• Page Anatomy
  • Footer

Footer

The purpose of a website footer is to help visitors by adding information and navigation options at the bottom of web pages. While they remain an optional element, you’ll definitely want to include them on large websites.

These are important choices because footers are highly visible. A lot of visitors see them. A study by Chartbeat looked at 25 million website visits and found that visitors scroll down thousands of pixels. No page is too tall, no footer too far.

Include the copyright. If your footer had just one element, this might be it. The year and the copyright symbol. It’s a weak but easy protection against website plagiarism.

Make sure the year is correct, you might want to include some code to keep the year updated.

If you have multiple pages, add a basic sitemap. This is the most common link found in footers which links to the HTML version of the sitemap. These links are rarely clicked by visitors, but like the XML sitemap, they may help search engines find things.

If you store user data, include our privacy policy. This is the second most common element in footer design. It typically links to a page explaining what information the website collects, how it’s stored and how it might be used. For most websites, it’s about tracking (Analytics and remarketing), form submissions and email signups.

Plenty of privacy policy generators exists on the web like: TermsFeed or FreePrivacyPolicy.com

Include a terms of use if you have one. The “terms of use” are a bit different from privacy. They explain what the visitor agrees to by visiting the website. Like a disclaimer, they state that by using the site, the visitor agrees to certain things. For websites in highly regulated industries, you may want to put the text right in the footer. If legal text is critical, adding it to your footer will make sure that you have maximum coverage. You’ve got the fine print on every page.

Include contact/address information. Visitors expect to find contact and address information in the right of the navigation bar. It’s a web design standard. It’s also standard to find a “contact” link in the bottom right (or center) of the footer. It can be an email link, but we recommend having a contact form.

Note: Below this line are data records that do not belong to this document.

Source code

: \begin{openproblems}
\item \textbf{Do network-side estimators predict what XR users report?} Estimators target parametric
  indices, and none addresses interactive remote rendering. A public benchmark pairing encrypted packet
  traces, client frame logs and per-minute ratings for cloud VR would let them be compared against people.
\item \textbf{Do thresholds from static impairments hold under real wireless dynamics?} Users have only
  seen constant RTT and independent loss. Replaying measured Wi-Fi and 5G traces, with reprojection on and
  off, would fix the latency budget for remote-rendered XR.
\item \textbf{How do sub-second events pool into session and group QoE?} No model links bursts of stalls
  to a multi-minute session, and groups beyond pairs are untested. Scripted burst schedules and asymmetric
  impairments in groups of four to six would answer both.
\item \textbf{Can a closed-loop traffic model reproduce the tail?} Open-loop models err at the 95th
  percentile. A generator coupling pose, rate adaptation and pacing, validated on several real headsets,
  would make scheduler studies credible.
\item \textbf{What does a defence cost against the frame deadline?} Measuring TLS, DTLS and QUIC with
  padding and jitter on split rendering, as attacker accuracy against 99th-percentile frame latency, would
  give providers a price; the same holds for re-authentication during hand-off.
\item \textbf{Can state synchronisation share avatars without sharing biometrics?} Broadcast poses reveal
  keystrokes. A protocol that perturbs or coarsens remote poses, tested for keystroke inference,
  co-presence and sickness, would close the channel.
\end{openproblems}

Social media icons. Add your social media icons if you’re using social medias. Don’t make larger or more visible than other items in your footer, you want people to know that you have social networks, but don’t push them to go on them, otherwise they probably won’t come back.

Newsletter and email sign up. The website footer has become a very common place to let visitors subscribe. Make sure they are unobtrusive (never use popups) but visible enough so that your users can subscribe. You can also ask them to sign up to your newsletter when the authenticate.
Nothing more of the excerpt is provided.